# WORK INSTRUCTIONS
The exercise calls for every entry that follows to be repeated exactly.

(Records from a collection)
#####
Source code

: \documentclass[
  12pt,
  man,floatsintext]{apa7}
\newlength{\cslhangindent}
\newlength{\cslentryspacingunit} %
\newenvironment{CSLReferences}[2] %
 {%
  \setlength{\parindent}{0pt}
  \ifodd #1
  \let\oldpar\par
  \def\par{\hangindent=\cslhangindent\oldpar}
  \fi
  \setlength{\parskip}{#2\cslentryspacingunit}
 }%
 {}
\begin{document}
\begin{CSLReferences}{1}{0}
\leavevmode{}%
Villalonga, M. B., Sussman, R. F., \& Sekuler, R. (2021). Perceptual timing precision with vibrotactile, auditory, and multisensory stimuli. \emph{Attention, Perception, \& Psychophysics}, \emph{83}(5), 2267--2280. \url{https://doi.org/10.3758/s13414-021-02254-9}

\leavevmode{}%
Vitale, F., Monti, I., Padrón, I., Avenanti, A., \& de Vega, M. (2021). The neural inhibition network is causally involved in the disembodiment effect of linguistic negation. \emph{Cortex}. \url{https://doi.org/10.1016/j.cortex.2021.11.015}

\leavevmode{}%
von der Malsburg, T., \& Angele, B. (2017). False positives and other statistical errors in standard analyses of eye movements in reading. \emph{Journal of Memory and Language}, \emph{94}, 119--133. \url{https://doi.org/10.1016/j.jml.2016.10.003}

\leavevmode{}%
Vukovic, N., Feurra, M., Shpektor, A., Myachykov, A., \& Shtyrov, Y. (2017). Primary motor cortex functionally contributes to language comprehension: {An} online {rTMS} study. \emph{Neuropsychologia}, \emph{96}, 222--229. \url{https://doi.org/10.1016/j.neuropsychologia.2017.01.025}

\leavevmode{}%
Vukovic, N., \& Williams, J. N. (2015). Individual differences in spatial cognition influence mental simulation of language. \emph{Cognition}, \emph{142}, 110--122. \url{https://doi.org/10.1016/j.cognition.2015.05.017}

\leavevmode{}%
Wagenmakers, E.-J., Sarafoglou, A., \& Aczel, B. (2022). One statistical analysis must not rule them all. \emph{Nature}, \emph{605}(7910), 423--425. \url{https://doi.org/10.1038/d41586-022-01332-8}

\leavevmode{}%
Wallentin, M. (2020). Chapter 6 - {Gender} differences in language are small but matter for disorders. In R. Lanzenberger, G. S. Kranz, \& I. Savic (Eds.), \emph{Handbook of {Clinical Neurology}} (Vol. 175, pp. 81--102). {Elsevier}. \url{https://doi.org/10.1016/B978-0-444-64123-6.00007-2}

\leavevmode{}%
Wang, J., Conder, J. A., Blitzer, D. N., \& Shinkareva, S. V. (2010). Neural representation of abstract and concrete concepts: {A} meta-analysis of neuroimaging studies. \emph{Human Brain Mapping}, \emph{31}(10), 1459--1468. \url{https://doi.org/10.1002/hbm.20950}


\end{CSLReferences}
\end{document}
#####
# SOLVED EXERCISE
Source code

: \documentclass[
  12pt,
  man,floatsintext]{apa7}
\newlength{\cslhangindent}
\newlength{\cslentryspacingunit} %
\newenvironment{CSLReferences}[2] %
 {%
  \setlength{\parindent}{0pt}
  \ifodd #1
  \let\oldpar\par
  \def\par{\hangindent=\cslhangindent\oldpar}
  \fi
  \setlength{\parskip}{#2\cslentryspacingunit}
 }%
 {}
\begin{document}
\begin{CSLReferences}{1}{0}
\leavevmode{}%
Villalonga, M. B., Sussman, R. F., \& Sekuler, R. (2021). Perceptual timing precision with vibrotactile, auditory, and multisensory stimuli. \emph{Attention, Perception, \& Psychophysics}, \emph{83}(5), 2267--2280. \url{https://doi.org/10.3758/s13414-021-02254-9}

\leavevmode{}%
Vitale, F., Monti, I., Padrón, I., Avenanti, A., \& de Vega, M. (2021). The neural inhibition network is causally involved in the disembodiment effect of linguistic negation. \emph{Cortex}. \url{https://doi.org/10.1016/j.cortex.2021.11.015}

\leavevmode{}%
von der Malsburg, T., \& Angele, B. (2017). False positives and other statistical errors in standard analyses of eye movements in reading. \emph{Journal of Memory and Language}, \emph{94}, 119--133. \url{https://doi.org/10.1016/j.jml.2016.10.003}

\leavevmode{}%
Vukovic, N., Feurra, M., Shpektor, A., Myachykov, A., \& Shtyrov, Y. (2017). Primary motor cortex functionally contributes to language comprehension: {An} online {rTMS} study. \emph{Neuropsychologia}, \emph{96}, 222--229. \url{https://doi.org/10.1016/j.neuropsychologia.2017.01.025}

\leavevmode{}%
Vukovic, N., \& Williams, J. N. (2015). Individual differences in spatial cognition influence mental simulation of language. \emph{Cognition}, \emph{142}, 110--122. \url{https://doi.org/10.1016/j.cognition.2015.05.017}

\leavevmode{}%
Wagenmakers, E.-J., Sarafoglou, A., \& Aczel, B. (2022). One statistical analysis must not rule them all. \emph{Nature}, \emph{605}(7910), 423--425. \url{https://doi.org/10.1038/d41586-022-01332-8}

\leavevmode{}%
Wallentin, M. (2020). Chapter 6 - {Gender} differences in language are small but matter for disorders. In R. Lanzenberger, G. S. Kranz, \& I. Savic (Eds.), \emph{Handbook of {Clinical Neurology}} (Vol. 175, pp. 81--102). {Elsevier}. \url{https://doi.org/10.1016/B978-0-444-64123-6.00007-2}

\leavevmode{}%
Wang, J., Conder, J. A., Blitzer, D. N., \& Shinkareva, S. V. (2010). Neural representation of abstract and concrete concepts: {A} meta-analysis of neuroimaging studies. \emph{Human Brain Mapping}, \emph{31}(10), 1459--1468. \url{https://doi.org/10.1002/hbm.20950}


\end{CSLReferences}
\end{document}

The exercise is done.